CNN Financial News Producer
The percentage of American workers who say they have less than $10,000 in retirement savings grew to 43% this year, up from 39% in 2009. It’s also the third straight year that number has gone up.
In addition, the percentage of workers who say they have less than $1,000 in retirement savings jumped to 27% from 20% in 2009, according to the Employee Benefit Research Institute's annual Retirement Confidence Survey.
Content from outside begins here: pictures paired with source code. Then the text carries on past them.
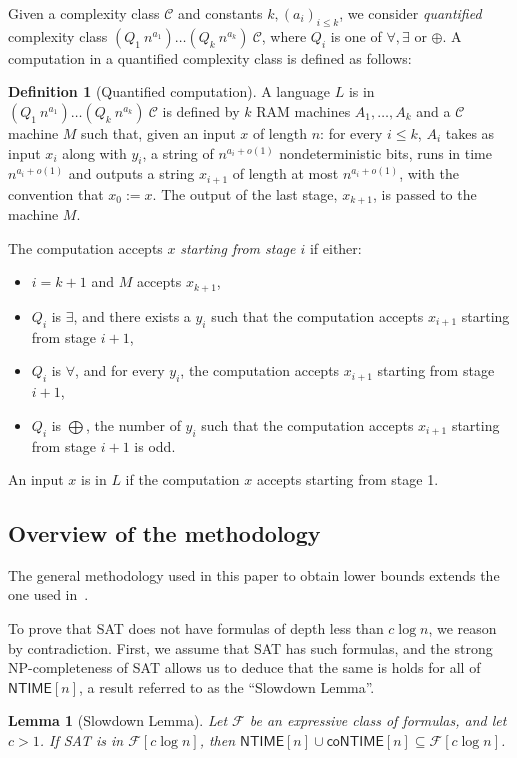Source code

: \documentclass[a4paper, 11pt]{article}
\theoremstyle{plain}
\newtheorem{lemma}[theorem]{Lemma}
\theoremstyle{definition}
\newtheorem{definition}[theorem]{Definition}
\theoremstyle{remark}
\newcommand{\Cc}{\mathcal{C}}%
\newcommand{\Ff}{\mathcal{F}}%
\newcommand{\NP}{\textsf{NP}}%
\newcommand{\NTIME}{\textsf{NTIME}}%
\newcommand{\coNTIME}{\textsf{coNTIME}}%
\newcommand{\SAT}{\textsf{SAT}}%
\begin{document}
Given a complexity class $\Cc$ and constants $k, (a_i)_{i\leq k}$, 
we consider \textit{quantified} complexity
class $(Q_1~n^{a_1})\ldots(Q_k~n^{a_k})~\Cc$, 
where $Q_i$ is one of $\forall, \exists$ or $\oplus$.
A computation in a quantified complexity class is defined as follows:
\begin{definition}[Quantified computation]
	A language $L$ is in $(Q_1~n^{a_1})\ldots(Q_k~n^{a_k})~\Cc$ 
	is defined by $k$ RAM machines $A_1, \ldots, A_k$ and a $\Cc$ machine $M$
	such that, given an input $x$ of length $n$:
	for every $i \le k$, $A_{i}$ takes as input $x_i$ along with $y_i$, 
	a string of $n^{a_{i} + o(1)}$ nondeterministic bits,
	runs in time $n^{a_{i} + o(1)}$ and outputs a string $x_{i+1}$ of length at most $n^{a_{i} + o(1)}$, 
	with the convention that $x_0 := x$.
	The output of the last stage, $x_{k+1}$, is passed to the machine $M$. 

	The computation accepts $x$ \textit{starting from stage $i$} if either:
	\begin{itemize}
		\item $i = k+1$ and $M$ accepts $x_{k+1}$, 
		\item $Q_i$ is $\exists$, and there exists a $y_i$ such that the computation
		accepts $x_{i+1}$ starting from stage $i+1$, 
		\item $Q_i$ is $\forall$, and for every $y_i$, the computation
		accepts $x_{i+1}$ starting from stage $i+1$, 
		\item $Q_i$ is $\bigoplus$, the number of $y_i$ such that the computation
		accepts $x_{i+1}$ starting from stage $i+1$ is odd. 
	\end{itemize}

	An input $x$ is in $L$ if the computation $x$ accepts starting from stage 1.
\end{definition}

\subsection{Overview of the methodology}

The general methodology used in this paper to obtain lower bounds
extends the one used in~\cite{mudigonda2020time}.

To prove that \SAT{} does not have formulas of depth less than $c\log n$, 
we reason by contradiction.
First, we assume that \SAT{} has such formulas, and the strong \NP-completeness of \SAT{}
allows us to deduce that the same is holds for all of $\NTIME[n]$, 
a result referred to as the ``Slowdown Lemma''.
\begin{lemma}[Slowdown Lemma]
	Let $\Ff$ be an expressive class of formulas, and let $c > 1$.
	If \SAT{} is in $\Ff[c \log n]$,
	then $\NTIME[n] \cup \coNTIME[n] \subseteq \Ff[c \log n]$.
\end{lemma}
\end{document}

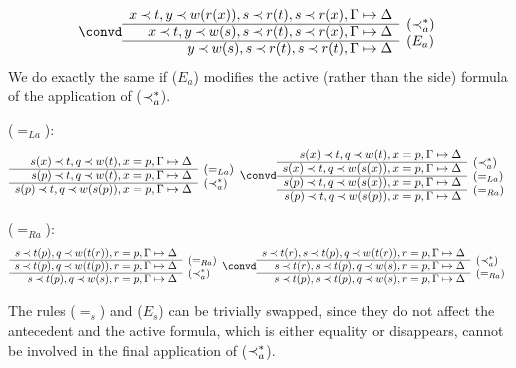 \begin{PROOF}
\begin{LS}
\[	  \convd
 \begin{array}{rl}
x\Incl t, y\Incl w(r(x)), s\Incl r(t), s\Incl r(x),\GSD \\ \cline{1-1}
x\Incl t, y\Incl w(s), s\Incl r(t), s\Incl r(x),\GSD  & \rabove{(\Incl_a^*)} \\ \cline{1-1}
          y\Incl w(s), s\Incl r(t), s\Incl r(t),\GSD  & \rabove{(E_a)} \end{array} \]
%
We do exactly the same if ($E_a$) modifies the active (rather than the side)
formula of the application of ($\mathbin{\prec}_a^*$).
\item ($=_{La}$):
\[ \begin{array}{rl}
s(x)\Incl t, q\Incl w(t), x=p, \GSD \\ \cline{1-1}
s(p)\Incl t, q\Incl w(t), x=p, \GSD & \rabove{(=_{La})} \\ \cline{1-1}
s(p)\Incl t, q\Incl w(s(p)), x=p, \GSD & \rabove{(\Incl_a^*)} \end{array} \convd
 \begin{array}{rl}
s(x)\Incl t, q\Incl w(t), x=p, \GSD \\ \cline{1-1}
s(x)\Incl t, q\Incl w(s(x)), x=p, \GSD & \rabove{(\Incl_a^*)} \\ \cline{1-1}
s(p)\Incl t, q\Incl w(s(x)), x=p, \GSD & \rabove{(=_{La})} \\ \cline{1-1}
s(p)\Incl t, q\Incl w(s(p)), x=p, \GSD & \rabove{(=_{Ra})} 
\end{array} \]
\item ($=_{Ra}$):
\[ \begin{array}{rl}
s\Incl t(p), q\Incl w(t(r)), r=p, \GSD \\ \cline{1-1}
s\Incl t(p), q\Incl w(t(p)), r=p, \GSD & \rabove{(=_{Ra})}\\ \cline{1-1}
s\Incl t(p), q\Incl w(s), r=p, \GSD & \rabove{(\Incl_a^*)} \end{array} \convd
 \begin{array}{rl}
s\Incl t(r), s\Incl t(p), q\Incl w(t(r)), r=p, \GSD \\ \cline{1-1}
s\Incl t(r), s\Incl t(p), q\Incl w(s), r=p, \GSD & \rabove{(\Incl_a^*)} \\ \cline{1-1}
s\Incl t(p), s\Incl t(p), q\Incl w(s), r=p, \GSD & \rabove{(=_{Ra})} \end{array} \]
%
\item The rules ($=_s$) and ($E_s$) can be trivially swapped, since they do
not affect the antecedent and the active formula, which is either equality or
disappears, cannot be involved in the final application of ($\mathbin{\prec}_a^*$).
\end{LS}
\end{PROOF}
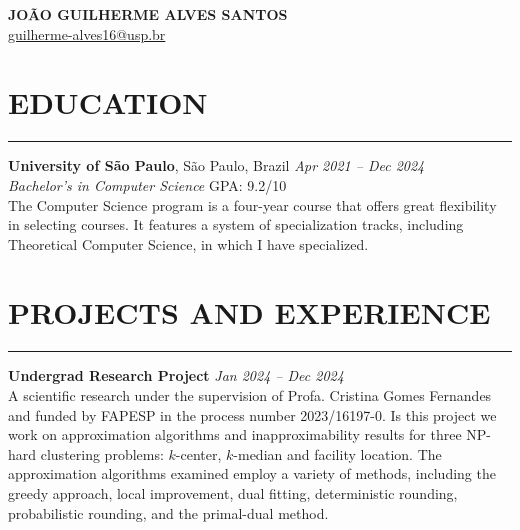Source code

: \documentclass[a4paper,10pt]{article}
\begin{document}
\begin{center}
    {\LARGE \textbf{JOÃO GUILHERME ALVES SANTOS}} \\
    \vspace{0.2cm}
    \href{mailto:guilherme-alves16@usp.br}{guilherme-alves16@usp.br}

\end{center}

\section*{EDUCATION}
\vspace{-1.5em} %
\noindent\rule{\textwidth}{0.4pt} %

\noindent\textbf{University of São Paulo}, São Paulo, Brazil \hfill  \textit{Apr 2021 -- Dec 2024} \\
\textit{Bachelor's in Computer Science} \hfill GPA: 9.2/10 \\
The Computer Science program is a four-year course that offers great flexibility in selecting courses. It features a system of specialization tracks, including Theoretical Computer Science, in which I have specialized. \\


\section*{PROJECTS AND EXPERIENCE}
\vspace{-1.5em} %
\noindent\rule{\textwidth}{0.4pt} %

\noindent\textbf{Undergrad Research Project}  \hfill  \textit{Jan 2024 -- Dec 2024} \\
A scientific research under the supervision of Profa. Cristina Gomes Fernandes and funded by FAPESP in the 
process number 2023/16197-0. Is this project we work on approximation algorithms and inapproximability results for three NP-hard clustering problems: $k$-center, $k$-median and facility location. The approximation algorithms examined employ a variety of methods, including the greedy approach, local improvement, dual fitting, deterministic rounding, probabilistic rounding, and the primal-dual method.\\
\end{document}
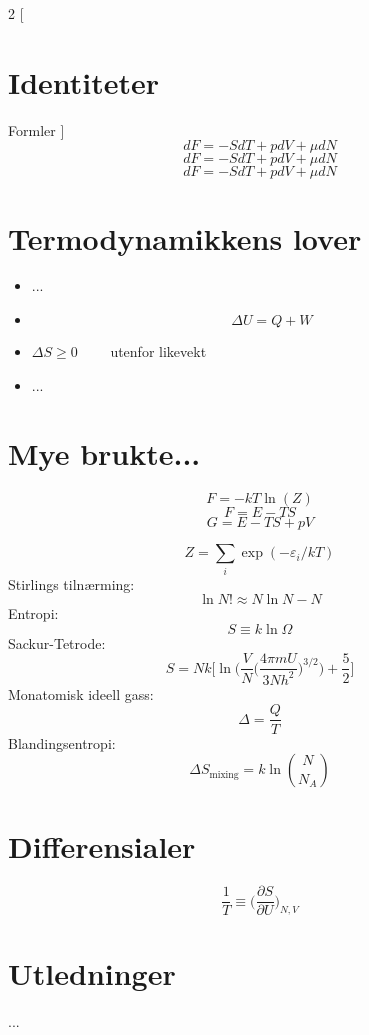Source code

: \documentclass{article}
\begin{document}
\begin{multicols}{2}
[
\section{Identiteter}
Formler
]
$$dF=-SdT+pdV+\mu dN$$
$$dF=-SdT+pdV+\mu dN$$
$$dF=-SdT+pdV+\mu dN$$

\section{Termodynamikkens lover}
\begin{itemize}
\item ...
\item $$\Delta U=Q+W$$
\item $\Delta S\ge 0 \qquad$ utenfor likevekt
\item ...
\end{itemize}

\section{Mye brukte...}
$$F=-kT\ln(Z)$$
$$F=E-TS$$
$$G=E-TS+pV$$

$$Z=\sum_i\exp(-\varepsilon_i/kT)$$
Stirlings tiln{\ae}rming:
$$\ln N! \approx N\ln N - N$$
Entropi:
$$S\equiv k\ln\Omega$$
Sackur-Tetrode:
$$S=Nk\Bigg[\ln\Bigg(\frac{V}{N}\bigg(\frac{4\pi mU}{3Nh^2}\bigg)^{3/2}\Bigg)+\frac{5}{2}\Bigg]$$
Monatomisk ideell gass:
$$\Delta =\frac{Q}{T}$$
Blandingsentropi:
$$\Delta S_{\text{mixing}}=k\ln\binom{N}{N_A}$$

\section{Differensialer}
$$\frac{1}{T}\equiv\bigg(\frac{\partial S}{\partial U}\bigg)_{N,V}$$

\section{Utledninger}
...

\end{multicols}

 
\end{document}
Both readings exclude the value of primary homes and defined-benefit pension plans.
The EBRI's research director and co-author of the survey says Americans' attitudes toward retirement have clearly tracked the economy the last couple of years, and attributes the decline in current savings rates to job losses, mortgage problems and the suspension of corporate 401(k) matches in 2009. But he added that the economy isn't entirely to blame.
Other sobering highlights from the survey:
– Only 16% of respondents expressed confidence in their ability to save enough for a comfortable retirement.
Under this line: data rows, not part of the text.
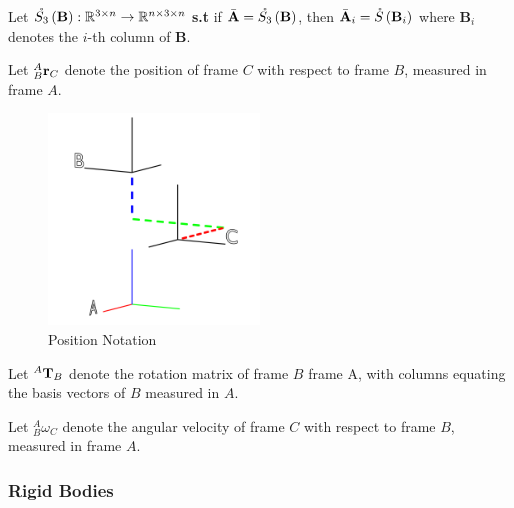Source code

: \begin{definition}
Let $\Sn{\mathbf{B}} : \mathbb{R}^{3 \times n} \rightarrow \mathbb{R}^{n \times 3 \times n}$  \textbf{s.t}  if $\bar{\mathbf{A}} = \Sn{\mathbf{B}}$, then $\bar{\mathbf{A}}_i = \S{\mathbf{B}_{i}}$ where $\mathbf{B}_{i}$ denotes the $i$-th column of $\mathbf{B}$.
\end{definition}

\begin{definition}Let $^A_B\r_C$ denote the position of frame $C$ with respect to frame $B$, measured in frame $A$.
\begin{figure}[H]
    \centering
    \includegraphics[width=0.5\textwidth]{Figures/Intro/FramesNC.png}
    \caption{Position Notation}
    \label{fig:position_notation}
\end{figure}
\end{definition}

\begin{definition}Let $^A\T_B$ denote the rotation matrix of frame $B$ frame A, with columns equating the basis vectors of $B$ measured in $A$.
\end{definition}

\begin{definition}Let $^A_B\omega_C$ denote the angular velocity of frame $C$ with respect to frame $B$, measured in frame $A$.
\end{definition}

\subsubsection{Rigid Bodies}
– Only 46% of workers have tried to calculate what they need for a comfortable standard of living in retirement
– And 24% of workers said they have postponed their planned retirement age in the past year, up from 14% in 2008.
More millionaires minted
Nest eggs may be declining, but America's millionaires are on the rise again.
A new report from Spectrem Group says U.S. households worth $1 million or more grew to 7.8 million in 2009, up 16% from 2008 - a year when the market’s meltdown thinned the herd.
And the number of ultra high-net-worth households, worth $5 million or more, jumped 17% to 980,000 in 2009.
The report comes one year to the day after the Dow and the S&P 500 closed at 12 year lows in the thick of the financial crisis.
The market’s drop sent the number of millionaires plummeting 27% in 2008, Spectrem said. Even now, the number of millionaires is still well below an all-time high of 9.2 million in 2007.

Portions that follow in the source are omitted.